WEKA Operator backend deployment overview
The WEKA Operator backend deployment integrates various components within a Kubernetes cluster to deploy, manage, and scale the WEKA Data Platform effectively.
How it works
Local Server Setup: This setup integrates Kubernetes with the WekaCluster custom resources (CRDs) and facilitates WEKA Operator installation through Helm. Configuring Helm registry authentication provides access to the necessary CRDs and initiates the operator installation.
WekaCluster CR: The WekaCluster CR defines the WEKA cluster’s configuration, including storage, memory, and resource limits, while optimizing memory and CPU settings to prevent out-of-memory errors. Cluster and container management also support operational tasks through on-demand executions (through WekaManualOperation) and scheduled tasks (through WekaPolicy).
WEKA Operator:
The WEKA Operator retrieves Kubernetes configurations from WekaCluster CRs, grouping multiple WEKA containers to organize WEKA nodes into a single unified cluster.
To enable access to WEKA container images, the Operator retrieves credentials from Kubernetes secrets in each namespace that requires WEKA resources.
Using templates, it calculates the required number of containers and deploys the WEKA cluster on Kubernetes backends through a CRD.

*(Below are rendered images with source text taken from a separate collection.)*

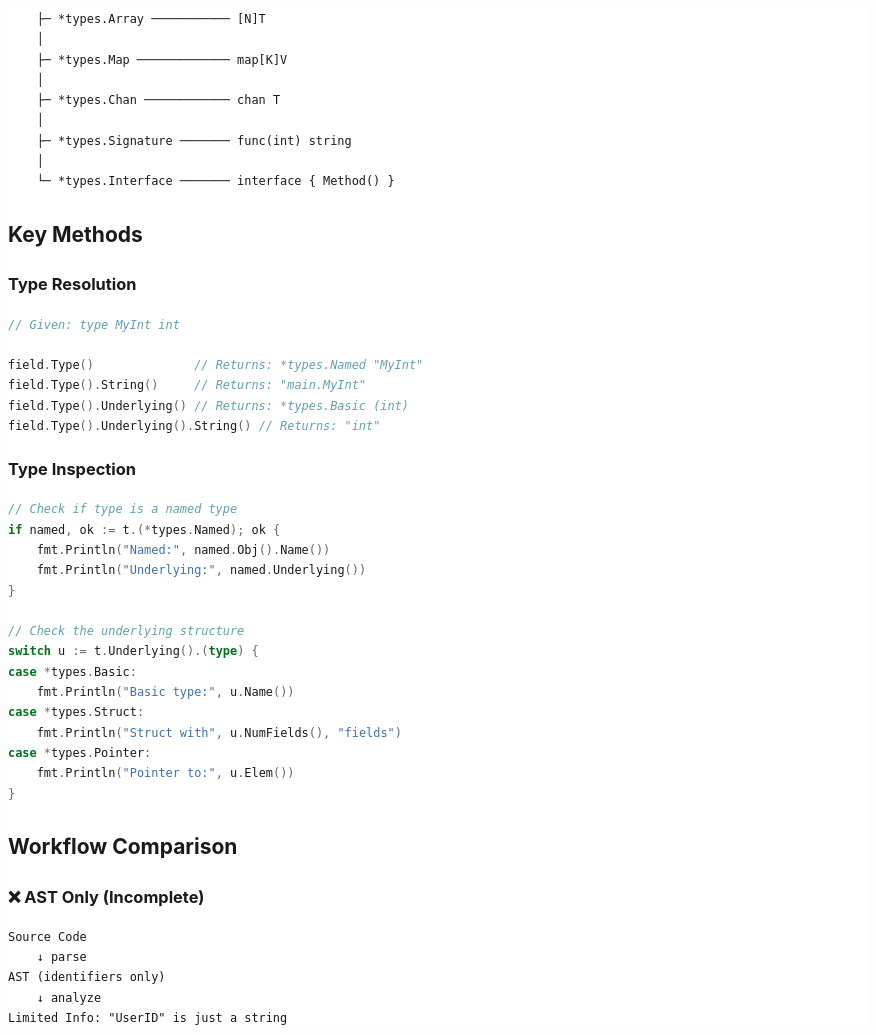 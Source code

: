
 ```
    ├─ *types.Array ─────────── [N]T
    │
    ├─ *types.Map ───────────── map[K]V
    │
    ├─ *types.Chan ──────────── chan T
    │
    ├─ *types.Signature ─────── func(int) string
    │
    └─ *types.Interface ─────── interface { Method() }
```

## Key Methods

### Type Resolution

```go
// Given: type MyInt int

field.Type()              // Returns: *types.Named "MyInt"
field.Type().String()     // Returns: "main.MyInt"
field.Type().Underlying() // Returns: *types.Basic (int)
field.Type().Underlying().String() // Returns: "int"
```

### Type Inspection

```go
// Check if type is a named type
if named, ok := t.(*types.Named); ok {
    fmt.Println("Named:", named.Obj().Name())
    fmt.Println("Underlying:", named.Underlying())
}

// Check the underlying structure
switch u := t.Underlying().(type) {
case *types.Basic:
    fmt.Println("Basic type:", u.Name())
case *types.Struct:
    fmt.Println("Struct with", u.NumFields(), "fields")
case *types.Pointer:
    fmt.Println("Pointer to:", u.Elem())
}
```

## Workflow Comparison

### ❌ AST Only (Incomplete)

```
Source Code
    ↓ parse
AST (identifiers only)
    ↓ analyze
Limited Info: "UserID" is just a string
```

Each node requires specific Kubelet configurations—such as kernel headers, storage allocations, and huge page settings—to optimize memory management for the WEKA containers. Data is stored in the
/opt/k8s-weka
directory on each node, with CPU and memory allocations determined by the number of WEKA containers and available CPU cores per node.
Driver Distribution Model: This model ensures efficient kernel module loading and compatibility across nodes, supporting scalable deployment for both clients and backends. It operates through three primary roles:
Distribution Service: A central repository storing and serving WEKA drivers for seamless access across nodes.
Drivers Builder: Compiles drivers for specific WEKA versions and kernel targets, uploading them to the Distribution Service. Multiple builders can run concurrently to support the same repository.
Drivers Loader: Automatically detects missing drivers, retrieves them from the Distribution Service, and loads them using
modprobe
.

WEKA Operator client deployment overview
The WEKA Operator client deployment uses the WekaClient custom resource to manage WEKA containers across a set of designated nodes, similar to a DaemonSet. Each WekaClient instance provisions WEKA containers as individual pods, creating a persistent layer that supports high availability by allowing safe pod recreation when necessary.
How it works
Deployment initiation: The user starts the deployment from a local server, which triggers the process.
Custom resource retrieval: The WEKA Operator retrieves the WekaClient custom resource (CR) configuration. This CR defines which nodes in the Kubernetes cluster run WEKA containers.
WEKA containers deployment: Based on the WekaClient CR, the Operator deploys WEKA containers across the specified Kubernetes client nodes. Each WEKA container instance runs as a single pod, similar to a DaemonSet.
Persistent storage setup: Using the WEKA Container Storage Interface (CSI) plugin, the WEKA Operator sets up a persistent volume (PV) for the clients. This storage is managed by the WEKA Operator and is a prerequisite for clients relying on WEKA.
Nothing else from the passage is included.